**Exercise instructions**
Count how many lines in the data hold "Note". Only the number.

Extracted records
- Opening Delimiter -
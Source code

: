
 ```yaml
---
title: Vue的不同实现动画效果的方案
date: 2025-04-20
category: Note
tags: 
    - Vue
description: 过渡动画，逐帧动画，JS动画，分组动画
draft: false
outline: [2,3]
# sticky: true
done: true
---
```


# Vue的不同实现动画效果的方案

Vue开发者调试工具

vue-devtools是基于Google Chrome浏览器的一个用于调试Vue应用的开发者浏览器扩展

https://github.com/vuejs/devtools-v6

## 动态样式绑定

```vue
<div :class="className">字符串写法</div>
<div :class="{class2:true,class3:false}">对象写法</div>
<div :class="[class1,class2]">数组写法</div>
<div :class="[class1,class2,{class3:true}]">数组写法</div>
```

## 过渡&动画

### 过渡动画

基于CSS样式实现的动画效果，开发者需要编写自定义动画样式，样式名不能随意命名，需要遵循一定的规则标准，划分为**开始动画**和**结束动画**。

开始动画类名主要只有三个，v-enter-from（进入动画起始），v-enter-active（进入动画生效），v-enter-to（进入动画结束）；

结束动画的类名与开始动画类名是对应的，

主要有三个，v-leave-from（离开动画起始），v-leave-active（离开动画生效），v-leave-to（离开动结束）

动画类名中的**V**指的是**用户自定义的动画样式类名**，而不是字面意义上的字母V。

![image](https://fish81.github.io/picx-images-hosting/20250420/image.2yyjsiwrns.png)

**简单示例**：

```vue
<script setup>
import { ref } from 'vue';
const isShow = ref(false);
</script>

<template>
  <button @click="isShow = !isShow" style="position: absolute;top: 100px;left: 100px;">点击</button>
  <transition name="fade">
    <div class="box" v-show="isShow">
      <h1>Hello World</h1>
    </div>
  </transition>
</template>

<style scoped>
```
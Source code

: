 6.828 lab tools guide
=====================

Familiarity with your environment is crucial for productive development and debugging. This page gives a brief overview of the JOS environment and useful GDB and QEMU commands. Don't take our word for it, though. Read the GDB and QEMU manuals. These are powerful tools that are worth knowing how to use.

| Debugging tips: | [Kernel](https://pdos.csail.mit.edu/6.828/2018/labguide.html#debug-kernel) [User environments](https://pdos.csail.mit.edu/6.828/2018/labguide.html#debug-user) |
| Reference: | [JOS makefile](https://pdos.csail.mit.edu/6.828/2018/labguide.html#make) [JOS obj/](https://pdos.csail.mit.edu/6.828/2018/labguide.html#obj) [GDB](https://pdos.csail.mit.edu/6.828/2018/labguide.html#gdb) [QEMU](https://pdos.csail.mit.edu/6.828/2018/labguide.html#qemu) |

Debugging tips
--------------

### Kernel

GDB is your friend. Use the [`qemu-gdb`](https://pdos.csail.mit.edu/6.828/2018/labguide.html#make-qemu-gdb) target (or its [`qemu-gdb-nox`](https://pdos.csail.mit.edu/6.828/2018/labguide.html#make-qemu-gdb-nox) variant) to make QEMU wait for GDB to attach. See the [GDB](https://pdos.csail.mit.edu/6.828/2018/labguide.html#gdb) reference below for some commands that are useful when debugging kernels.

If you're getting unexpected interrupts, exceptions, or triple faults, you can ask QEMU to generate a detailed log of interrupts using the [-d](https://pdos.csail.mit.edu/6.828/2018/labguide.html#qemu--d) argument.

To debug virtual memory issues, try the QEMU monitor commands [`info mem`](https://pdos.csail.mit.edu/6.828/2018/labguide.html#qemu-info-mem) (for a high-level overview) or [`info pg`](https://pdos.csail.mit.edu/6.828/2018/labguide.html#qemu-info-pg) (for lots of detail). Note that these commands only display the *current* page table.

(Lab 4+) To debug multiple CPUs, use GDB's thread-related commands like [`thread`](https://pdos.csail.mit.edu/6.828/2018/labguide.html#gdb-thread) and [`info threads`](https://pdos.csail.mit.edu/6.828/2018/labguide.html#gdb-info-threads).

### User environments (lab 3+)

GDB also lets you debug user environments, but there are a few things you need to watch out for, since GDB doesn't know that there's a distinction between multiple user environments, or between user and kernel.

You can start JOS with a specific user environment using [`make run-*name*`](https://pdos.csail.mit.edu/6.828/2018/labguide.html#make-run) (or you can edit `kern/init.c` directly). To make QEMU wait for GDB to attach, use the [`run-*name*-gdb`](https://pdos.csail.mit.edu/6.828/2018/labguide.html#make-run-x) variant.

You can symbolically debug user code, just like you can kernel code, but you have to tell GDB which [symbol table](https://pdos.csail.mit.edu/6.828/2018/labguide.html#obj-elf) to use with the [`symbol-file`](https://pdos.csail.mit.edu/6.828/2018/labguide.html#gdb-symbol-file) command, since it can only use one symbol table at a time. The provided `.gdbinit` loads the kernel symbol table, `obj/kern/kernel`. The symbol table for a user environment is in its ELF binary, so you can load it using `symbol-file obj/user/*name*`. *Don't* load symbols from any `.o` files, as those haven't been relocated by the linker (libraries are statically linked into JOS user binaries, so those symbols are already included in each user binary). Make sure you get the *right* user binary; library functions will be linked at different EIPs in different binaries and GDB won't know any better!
- Closing Delimiter -
**Result**
2